A simple direct mapping is possible if you have something like this:
D1: cX cX cX cX cX gX gX gX gX gX
D2: cX cX cX cX cX gW gW gW gW gW
'W' only occurs in D2 in context 'g'. Wou can map D1 into D2 with this replacement:
gX -> gW
Or you can map D2 into D1:
gW -> gX
I think that in principle the first option is preferable, since it preserves W that in the second option is totally replaced by X.
In the Voynich manuscript, there are very few "hard rules" and almost everything seems to happen by "preferences". The situation you tend to have is more like:
D1: cX cX cX cX cW gX gX gX gW gW
D2: cX cX cX cW cW gX gW gW gW gW
Since there is no context that clearly correlates with only one of the two patterns, all replacements are quite far from perfect. Since there are more gW than gX, we might still decide to apply:
gX -> gW
But since both gX and gW appear in both D1 and D2, how do we know that the difference is not significant?

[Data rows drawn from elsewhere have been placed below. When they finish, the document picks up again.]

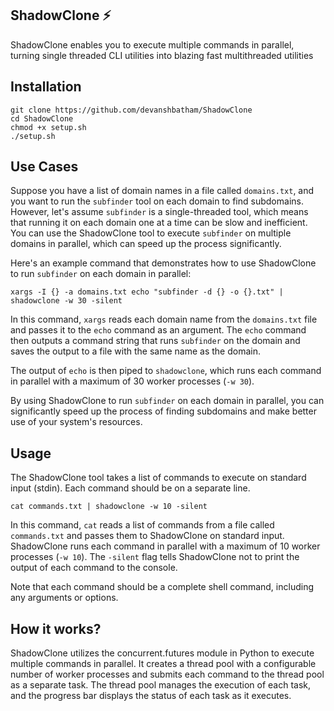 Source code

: 

## ShadowClone ⚡️


ShadowClone enables you to execute multiple commands in parallel, turning single threaded CLI utilities into blazing fast multithreaded utilities 


## Installation

```
git clone https://github.com/devanshbatham/ShadowClone
cd ShadowClone
chmod +x setup.sh
./setup.sh
```


## Use Cases


Suppose you have a list of domain names in a file called `domains.txt`, and you want to run the `subfinder` tool on each domain to find subdomains. However, let's assume `subfinder` is a single-threaded tool, which means that running it on each domain one at a time can be slow and inefficient. You can use the ShadowClone tool to execute `subfinder` on multiple domains in parallel, which can speed up the process significantly.

Here's an example command that demonstrates how to use ShadowClone to run `subfinder` on each domain in parallel:

```
xargs -I {} -a domains.txt echo "subfinder -d {} -o {}.txt" | shadowclone -w 30 -silent
```

In this command, `xargs` reads each domain name from the `domains.txt` file and passes it to the `echo` command as an argument. The `echo` command then outputs a command string that runs `subfinder` on the domain and saves the output to a file with the same name as the domain.

The output of `echo` is then piped to `shadowclone`, which runs each command in parallel with a maximum of 30 worker processes (`-w 30`).

By using ShadowClone to run `subfinder` on each domain in parallel, you can significantly speed up the process of finding subdomains and make better use of your system's resources.


## Usage

The ShadowClone tool takes a list of commands to execute on standard input (stdin). Each command should be on a separate line.



```
cat commands.txt | shadowclone -w 10 -silent
```


In this command, `cat` reads a list of commands from a file called `commands.txt` and passes them to ShadowClone on standard input. ShadowClone runs each command in parallel with a maximum of 10 worker processes (`-w 10`). The `-silent` flag tells ShadowClone not to print the output of each command to the console.

Note that each command should be a complete shell command, including any arguments or options.

## How it works? 


ShadowClone utilizes the concurrent.futures module in Python to execute multiple commands in parallel. It creates a thread pool with a configurable number of worker processes and submits each command to the thread pool as a separate task. The thread pool manages the execution of each task, and the progress bar displays the status of each task as it executes.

Treating X and W as equivalent will perfectly match D1 and D2:
X -> W
or
W -> X
But even more information is lost. Again, we are unable to tell when X or W should be used, but we are not sure that the difference between X and W is not meanigful.

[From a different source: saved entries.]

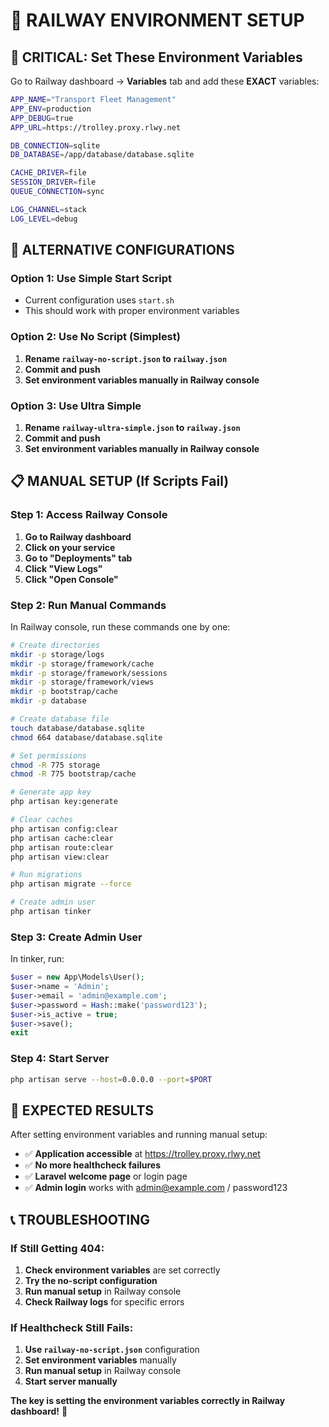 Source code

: # 🔧 RAILWAY ENVIRONMENT SETUP

## **🚨 CRITICAL: Set These Environment Variables**

Go to Railway dashboard → **Variables** tab and add these **EXACT** variables:

```bash
APP_NAME="Transport Fleet Management"
APP_ENV=production
APP_DEBUG=true
APP_URL=https://trolley.proxy.rlwy.net

DB_CONNECTION=sqlite
DB_DATABASE=/app/database/database.sqlite

CACHE_DRIVER=file
SESSION_DRIVER=file
QUEUE_CONNECTION=sync

LOG_CHANNEL=stack
LOG_LEVEL=debug
```

## **🔧 ALTERNATIVE CONFIGURATIONS**

### **Option 1: Use Simple Start Script**
- Current configuration uses `start.sh`
- This should work with proper environment variables

### **Option 2: Use No Script (Simplest)**
1. **Rename `railway-no-script.json` to `railway.json`**
2. **Commit and push**
3. **Set environment variables manually in Railway console**

### **Option 3: Use Ultra Simple**
1. **Rename `railway-ultra-simple.json` to `railway.json`**
2. **Commit and push**
3. **Set environment variables manually in Railway console**

## **📋 MANUAL SETUP (If Scripts Fail)**

### **Step 1: Access Railway Console**
1. **Go to Railway dashboard**
2. **Click on your service**
3. **Go to "Deployments" tab**
4. **Click "View Logs"**
5. **Click "Open Console"**

### **Step 2: Run Manual Commands**
In Railway console, run these commands one by one:

```bash
# Create directories
mkdir -p storage/logs
mkdir -p storage/framework/cache
mkdir -p storage/framework/sessions
mkdir -p storage/framework/views
mkdir -p bootstrap/cache
mkdir -p database

# Create database file
touch database/database.sqlite
chmod 664 database/database.sqlite

# Set permissions
chmod -R 775 storage
chmod -R 775 bootstrap/cache

# Generate app key
php artisan key:generate

# Clear caches
php artisan config:clear
php artisan cache:clear
php artisan route:clear
php artisan view:clear

# Run migrations
php artisan migrate --force

# Create admin user
php artisan tinker
```

### **Step 3: Create Admin User**
In tinker, run:
```php
$user = new App\Models\User();
$user->name = 'Admin';
$user->email = 'admin@example.com';
$user->password = Hash::make('password123');
$user->is_active = true;
$user->save();
exit
```

### **Step 4: Start Server**
```bash
php artisan serve --host=0.0.0.0 --port=$PORT
```

## **🎯 EXPECTED RESULTS**

After setting environment variables and running manual setup:
- ✅ **Application accessible** at https://trolley.proxy.rlwy.net
- ✅ **No more healthcheck failures**
- ✅ **Laravel welcome page** or login page
- ✅ **Admin login** works with admin@example.com / password123

## **📞 TROUBLESHOOTING**

### **If Still Getting 404:**
1. **Check environment variables** are set correctly
2. **Try the no-script configuration**
3. **Run manual setup** in Railway console
4. **Check Railway logs** for specific errors

### **If Healthcheck Still Fails:**
1. **Use `railway-no-script.json`** configuration
2. **Set environment variables** manually
3. **Run manual setup** in Railway console
4. **Start server manually**

**The key is setting the environment variables correctly in Railway dashboard!** 🔑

As you can guess, the above describes what I found about ain/aiin.
The following histograms show the most frequent couple of ain/aiin words in the two sections Stars/Q20 and Bio/Q13. I used the Zanbergen-Landini EVA transliteration (ZL_ivtff_1c) ignoring uncertain spaces. Benches where replaced by C,S and benched gallows by K,T,P,F. As can be seen, there are differences between the two sections, but there also is a great overlap between words. In both sections, both variants of each couple are significantly present: there is no word that can be written as Xain but cannot be written as Xaiin and vice-versa.

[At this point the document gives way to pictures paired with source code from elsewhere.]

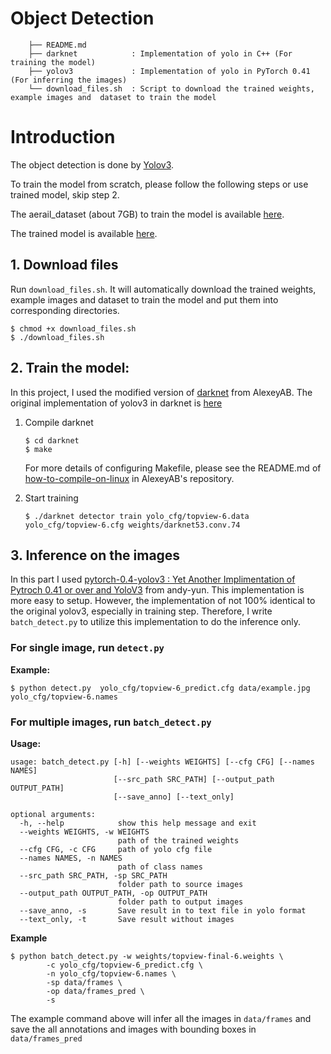 # Object Detection

```
    ├── README.md
    ├── darknet            : Implementation of yolo in C++ (For training the model)
    ├── yolov3             : Implementation of yolo in PyTorch 0.41 (For inferring the images)
    └── download_files.sh  : Script to download the trained weights, example images and  dataset to train the model
```

# Introduction

The object detection is done by [Yolov3](https://pjreddie.com/darknet/yolo/). 

To train the model from scratch, please follow the following steps or use trained model, skip step 2. 

The aerail_dataset (about 7GB) to train the model is available [here](https://drive.google.com/open?id=1rUcUKc8Vgs8wERgDnG1FfHHDl8Q7hu-I).

The trained model is available [here]().

## 1. Download files
Run `download_files.sh`. It will automatically download the trained weights, example images and  dataset to train the model and put them into corresponding directories.

```
$ chmod +x download_files.sh
$ ./download_files.sh 
```
## 2. Train the model:

In this project, I used the modified version of [darknet](https://github.com/AlexeyAB/darknet) from AlexeyAB. The original implementation of yolov3 in darknet is [here](https://github.com/pjreddie/darknet)

1. Compile darknet
   ```
   $ cd darknet
   $ make
   ```
   For more details of configuring Makefile, please see the README.md of [how-to-compile-on-linux](https://github.com/AlexeyAB/darknet#how-to-compile-on-linux) in AlexeyAB's repository.

2. Start training
    ```
    $ ./darknet detector train yolo_cfg/topview-6.data yolo_cfg/topview-6.cfg weights/darknet53.conv.74
    ```
## 3. Inference on the images

In this part I used [pytorch-0.4-yolov3 : Yet Another Implimentation of Pytroch 0.41 or over and YoloV3](https://github.com/andy-yun/pytorch-0.4-yolov3) from andy-yun. This implementation is more easy to setup. However, the implementation of not 100% identical to the original yolov3, especially in training step. Therefore, I write `batch_detect.py` to utilize this implementation to do the inference only.

### For single image, run `detect.py`

**Example:**
```
$ python detect.py  yolo_cfg/topview-6_predict.cfg data/example.jpg yolo_cfg/topview-6.names  
```
 

### For multiple images, run `batch_detect.py`

**Usage:**
```
usage: batch_detect.py [-h] [--weights WEIGHTS] [--cfg CFG] [--names NAMES]
                       [--src_path SRC_PATH] [--output_path OUTPUT_PATH]
                       [--save_anno] [--text_only]

optional arguments:
  -h, --help            show this help message and exit
  --weights WEIGHTS, -w WEIGHTS
                        path of the trained weights
  --cfg CFG, -c CFG     path of yolo cfg file
  --names NAMES, -n NAMES
                        path of class names
  --src_path SRC_PATH, -sp SRC_PATH
                        folder path to source images
  --output_path OUTPUT_PATH, -op OUTPUT_PATH
                        folder path to output images
  --save_anno, -s       Save result in to text file in yolo format
  --text_only, -t       Save result without images

```

**Example**
```
$ python batch_detect.py -w weights/topview-final-6.weights \
        -c yolo_cfg/topview-6_predict.cfg \
        -n yolo_cfg/topview-6.names \
        -sp data/frames \
        -op data/frames_pred \
        -s 
```
The example command above will infer all the images in `data/frames` and save the all annotations and images with bounding boxes in `data/frames_pred`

A first information is that sections and word stem do not define a clear context for choosing 'ain' over 'aiin'.
Something I found interesting in Bio/Q13 is that:
- All the frequent words that include a gallows (t,k) prefer 'ain' over 'aiin'
- All the frequent words that prefer 'ain' over 'aiin' include a gallows (t,k)
Since we are talking about seven different word couples, this does not seem likely to be random. But very clearly it is just a preference and I don't know how to use it to create a mapping.
I then looked at the immediately preceding and following words for each couple Xain Xaiin. Since we are now considering two consecutive words, numbers become much smaller (repeating word sequences are not very frequent in the VMS).
These are the data I collected for dain / daiin.
Here it seems possible to state a "hard rule".
- dain never occurs after a word ending by -chedy
If I check the whole transliteration file, I find 14 occurrences of '-chedy.daiin.'
But there appears to be an exception chedy.dain in Herbal B (f43r.8) and another case was excluded from my analysis for a dubious space after dain (f108v.36).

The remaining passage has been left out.